Ce qui pourrait passer pour un détail autobiographique mineur n’en est pas un : non seulement cette proximité avec des Japonais évoque l’expérience de Tayo qui croit voir son oncle dans la figure d’un Japonais abattu, mais la question de la justice est au cœur de l’œuvre de Leslie Marmon Silko. Elle a commencé des études de droit avant de se consacrer à la littérature, comme elle le raconte dans l’introduction de son recueil d’essais Yellow Woman and the Beauty of the Spirit (1997) : après trois semestres, l’étude d’une affaire portée devant la Cour suprême qui refuse que ne soit pas exécuté un Noir accusé de meurtre (la victime était blanche) malgré le handicap mental de ce dernier met un terme à ses études : « Cette affaire fut pour moi le point de rupture. Je ne voulais rien avoir à faire avec un système légal aussi barbare. » Considérant qu’elle en savait assez sur le droit américain pour en mesurer l’injustice, elle résolut d’agir autrement : « Il m’apparut que le seul pouvoir qui permettait de chercher la justice était celui des récits. »

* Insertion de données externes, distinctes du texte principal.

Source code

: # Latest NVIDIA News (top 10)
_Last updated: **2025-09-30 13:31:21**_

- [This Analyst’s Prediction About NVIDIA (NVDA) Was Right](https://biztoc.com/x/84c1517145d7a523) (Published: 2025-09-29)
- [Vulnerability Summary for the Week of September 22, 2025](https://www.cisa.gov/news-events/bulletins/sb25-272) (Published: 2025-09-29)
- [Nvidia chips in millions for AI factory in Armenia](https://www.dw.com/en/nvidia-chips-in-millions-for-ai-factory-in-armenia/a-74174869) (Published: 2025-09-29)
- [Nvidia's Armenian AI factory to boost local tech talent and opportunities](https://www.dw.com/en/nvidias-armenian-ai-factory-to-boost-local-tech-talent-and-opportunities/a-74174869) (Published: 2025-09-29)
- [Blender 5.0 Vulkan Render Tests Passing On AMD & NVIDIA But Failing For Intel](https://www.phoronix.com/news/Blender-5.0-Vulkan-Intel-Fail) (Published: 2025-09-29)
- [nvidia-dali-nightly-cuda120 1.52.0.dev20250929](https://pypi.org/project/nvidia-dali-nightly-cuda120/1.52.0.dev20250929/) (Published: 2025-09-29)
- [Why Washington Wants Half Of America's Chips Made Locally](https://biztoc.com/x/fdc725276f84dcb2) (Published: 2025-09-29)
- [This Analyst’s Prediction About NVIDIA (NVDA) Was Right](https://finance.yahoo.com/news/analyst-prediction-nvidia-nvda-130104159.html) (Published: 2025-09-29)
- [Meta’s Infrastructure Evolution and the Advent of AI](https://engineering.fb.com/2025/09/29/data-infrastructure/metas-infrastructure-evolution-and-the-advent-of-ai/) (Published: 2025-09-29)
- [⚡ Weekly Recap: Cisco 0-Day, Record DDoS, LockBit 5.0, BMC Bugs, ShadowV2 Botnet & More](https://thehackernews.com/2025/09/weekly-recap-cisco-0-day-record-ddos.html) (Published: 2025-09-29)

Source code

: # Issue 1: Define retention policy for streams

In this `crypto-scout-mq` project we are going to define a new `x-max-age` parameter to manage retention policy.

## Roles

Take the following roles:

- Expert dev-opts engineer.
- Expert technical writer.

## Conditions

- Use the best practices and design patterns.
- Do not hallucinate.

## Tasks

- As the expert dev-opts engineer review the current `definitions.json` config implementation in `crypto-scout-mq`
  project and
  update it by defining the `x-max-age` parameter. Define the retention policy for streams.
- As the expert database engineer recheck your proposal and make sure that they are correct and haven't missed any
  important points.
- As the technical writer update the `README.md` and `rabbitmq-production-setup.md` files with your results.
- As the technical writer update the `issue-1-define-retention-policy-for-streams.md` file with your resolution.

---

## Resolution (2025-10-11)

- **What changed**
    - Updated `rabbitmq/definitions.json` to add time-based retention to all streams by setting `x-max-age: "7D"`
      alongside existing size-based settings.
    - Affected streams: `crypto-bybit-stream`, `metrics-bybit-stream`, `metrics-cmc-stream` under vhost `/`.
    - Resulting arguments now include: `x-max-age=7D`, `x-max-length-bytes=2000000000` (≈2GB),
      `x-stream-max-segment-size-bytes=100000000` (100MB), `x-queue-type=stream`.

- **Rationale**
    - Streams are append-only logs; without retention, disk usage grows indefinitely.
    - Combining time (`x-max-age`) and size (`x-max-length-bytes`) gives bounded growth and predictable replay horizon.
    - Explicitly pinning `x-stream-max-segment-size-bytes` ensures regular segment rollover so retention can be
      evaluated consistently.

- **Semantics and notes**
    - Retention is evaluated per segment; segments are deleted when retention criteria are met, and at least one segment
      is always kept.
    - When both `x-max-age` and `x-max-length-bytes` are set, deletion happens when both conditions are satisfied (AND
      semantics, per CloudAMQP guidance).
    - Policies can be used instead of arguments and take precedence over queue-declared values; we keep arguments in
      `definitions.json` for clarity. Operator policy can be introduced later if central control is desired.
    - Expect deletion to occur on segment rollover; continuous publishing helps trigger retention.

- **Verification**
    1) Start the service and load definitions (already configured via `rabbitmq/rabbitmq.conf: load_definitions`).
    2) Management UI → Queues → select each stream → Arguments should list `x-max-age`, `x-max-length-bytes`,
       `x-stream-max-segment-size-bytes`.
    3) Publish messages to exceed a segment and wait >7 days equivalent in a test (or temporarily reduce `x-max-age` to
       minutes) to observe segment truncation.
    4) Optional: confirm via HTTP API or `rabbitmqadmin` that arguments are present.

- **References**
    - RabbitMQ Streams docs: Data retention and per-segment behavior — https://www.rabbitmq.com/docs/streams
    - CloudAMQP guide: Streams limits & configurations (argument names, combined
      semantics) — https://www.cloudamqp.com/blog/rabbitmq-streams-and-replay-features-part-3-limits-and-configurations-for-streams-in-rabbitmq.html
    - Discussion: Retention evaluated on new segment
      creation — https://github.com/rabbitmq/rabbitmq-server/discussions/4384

Le souhait de Silko d’étudier le droit venait directement de son expérience : les Pueblo de Laguna demandaient réparation pour le vol de leurs terres perpétré par le Nouveau-Mexique, mais les témoins étaient des Amérindiens très âgés dont les seules preuves étaient des récits, souvenirs d’enfance ou récits transmis de génération en génération. Après vingt ans de procédure, ils obtinrent une compensation financière qui couvrait à peine les honoraires des avocats. Cette histoire vraie peut faire penser à l’intrigue de Celui qui veille de Louise Erdrich, où il est également question de territoires volés et de procédures judiciaires. Peut-être que Silko, qui avait critiqué l’un des premiers romans d’Erdrich à sa parution, lui reprochant de ne pas assez mettre en avant les luttes politiques des Amérindiens, serait moins sévère aujourd’hui, d’autant que ce roman est inspiré directement de la famille de Louise Erdrich.

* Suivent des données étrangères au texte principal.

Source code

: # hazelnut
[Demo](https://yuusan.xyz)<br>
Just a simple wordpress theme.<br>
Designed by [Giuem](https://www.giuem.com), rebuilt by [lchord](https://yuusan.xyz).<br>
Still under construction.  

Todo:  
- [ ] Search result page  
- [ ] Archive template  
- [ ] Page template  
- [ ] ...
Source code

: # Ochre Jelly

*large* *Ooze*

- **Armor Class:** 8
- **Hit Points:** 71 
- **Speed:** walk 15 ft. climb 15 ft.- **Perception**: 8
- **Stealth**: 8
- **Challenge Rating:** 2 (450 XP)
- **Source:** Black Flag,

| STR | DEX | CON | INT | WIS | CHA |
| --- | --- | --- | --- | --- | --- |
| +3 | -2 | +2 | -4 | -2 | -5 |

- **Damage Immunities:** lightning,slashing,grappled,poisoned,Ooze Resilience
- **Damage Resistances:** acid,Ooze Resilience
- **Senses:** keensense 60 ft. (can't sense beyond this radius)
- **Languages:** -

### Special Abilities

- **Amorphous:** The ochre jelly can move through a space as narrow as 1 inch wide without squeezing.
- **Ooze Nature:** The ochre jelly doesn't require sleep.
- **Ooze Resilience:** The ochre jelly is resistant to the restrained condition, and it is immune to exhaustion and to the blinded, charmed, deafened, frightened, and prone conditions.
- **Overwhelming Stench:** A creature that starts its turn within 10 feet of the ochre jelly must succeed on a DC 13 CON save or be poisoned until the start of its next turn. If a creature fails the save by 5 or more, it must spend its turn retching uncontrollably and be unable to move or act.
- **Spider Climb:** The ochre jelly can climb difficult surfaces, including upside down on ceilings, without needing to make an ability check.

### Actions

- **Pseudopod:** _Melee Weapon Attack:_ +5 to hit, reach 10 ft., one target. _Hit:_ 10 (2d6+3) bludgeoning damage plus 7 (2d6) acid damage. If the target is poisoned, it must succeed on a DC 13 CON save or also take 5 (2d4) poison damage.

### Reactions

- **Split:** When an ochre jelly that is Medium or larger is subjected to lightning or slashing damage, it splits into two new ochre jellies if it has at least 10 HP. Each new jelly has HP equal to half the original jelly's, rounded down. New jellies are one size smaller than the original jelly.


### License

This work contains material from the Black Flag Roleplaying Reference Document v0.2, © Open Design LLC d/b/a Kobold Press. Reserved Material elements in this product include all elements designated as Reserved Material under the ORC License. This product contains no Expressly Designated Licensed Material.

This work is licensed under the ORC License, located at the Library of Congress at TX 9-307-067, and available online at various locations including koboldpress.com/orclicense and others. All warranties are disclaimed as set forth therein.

Cérémonie, de Leslie Marmon Silko : la justice des récits

Nouveau-Mexique (2015) © Jean-Luc Bertini

Pour revenir à Cérémonie, c’est l’histoire d’un chemin vers la paix. Tayo a le corps et l’esprit meurtris par l’expérience de la guerre et la perte de son frère. Sa propre identité, fils d’une Amérindienne et d’un Blanc, ne facilite pas les choses : certains membres de sa propre famille, sans le rejeter, lui font sentir depuis tout petit qu’il n’en fait pas vraiment partie. Les autres vétérans ont sombré dans l’alcoolisme, les communautés amérindiennes amoindries vivotent dans la pauvreté. Plus qu’à celui de sa famille ou de ses amis, c’est au contact des anciens, patients même lorsque Tayo est tenté de faire fi de leurs croyances et talismans, de deux femmes mexicaines (elles aussi ayant du sang européen et du sang amérindien mêlés) et de l’environnement obstinément vivace et beau des montagnes désertiques qu’il trouve la force de se relever, de renouer avec le monde des vivants, plantes, animaux et humains.

La terre elle-même l’aide à trouver du sens à tout ce qui arrive : au Nouveau-Mexique, il y a eu des mines d’uranium – pratique qui a aujourd’hui cessé, après des décennies dommageables aux mineurs, souvent des Navajos – et c’est dans cette région, sur le site appelé Trinity, que les États-Unis ont fait leur premier essai de bombe atomique, quelques semaines avant Hiroshima et Nagasaki. « Depuis la jungle de ses rêves, il identifia la raison pour laquelle les voix japonaises s’étaient mêlées aux voix lagunas, aux voix de Josiah et de Rocky : les lignes des cultures et des mondes, tracées en noir mat sur le sable fin et clair, convergeaient au centre de l’ultime peinture de sable de la cérémonie de la sorcellerie. À partir de là, les humains formaient à nouveau un seul clan, unis par le destin que les destructeurs avaient préparé pour eux tous, pour toutes les choses vivantes ; unis par un cercle de mort qui dévorait les gens dans des villes à vingt mille kilomètres de là. » La proximité avec sa contemporaine Linda Hogan, qui a elle-même écrit un roman (bientôt disponible en français) sur les violences nées de la découverte de pétrole sur des terres amérindiennes dans l’Oklahoma, est indéniable : « Le philosophe français Gaston Bachelard a écrit “La mémoire est un champ de ruines psychologiques”. Il se peut que cela soit vrai pour certains, mais la mémoire est aussi un champ de guérison qui a la capacité de faire renaître le monde. Et ce, aussi bien pour l’individu qui se rappelle, que pour les cultures. » (Femme qui veille sur le monde, traduit par Caroline Buire, éditions du Rocher, collection « Nuage rouge », 2005.)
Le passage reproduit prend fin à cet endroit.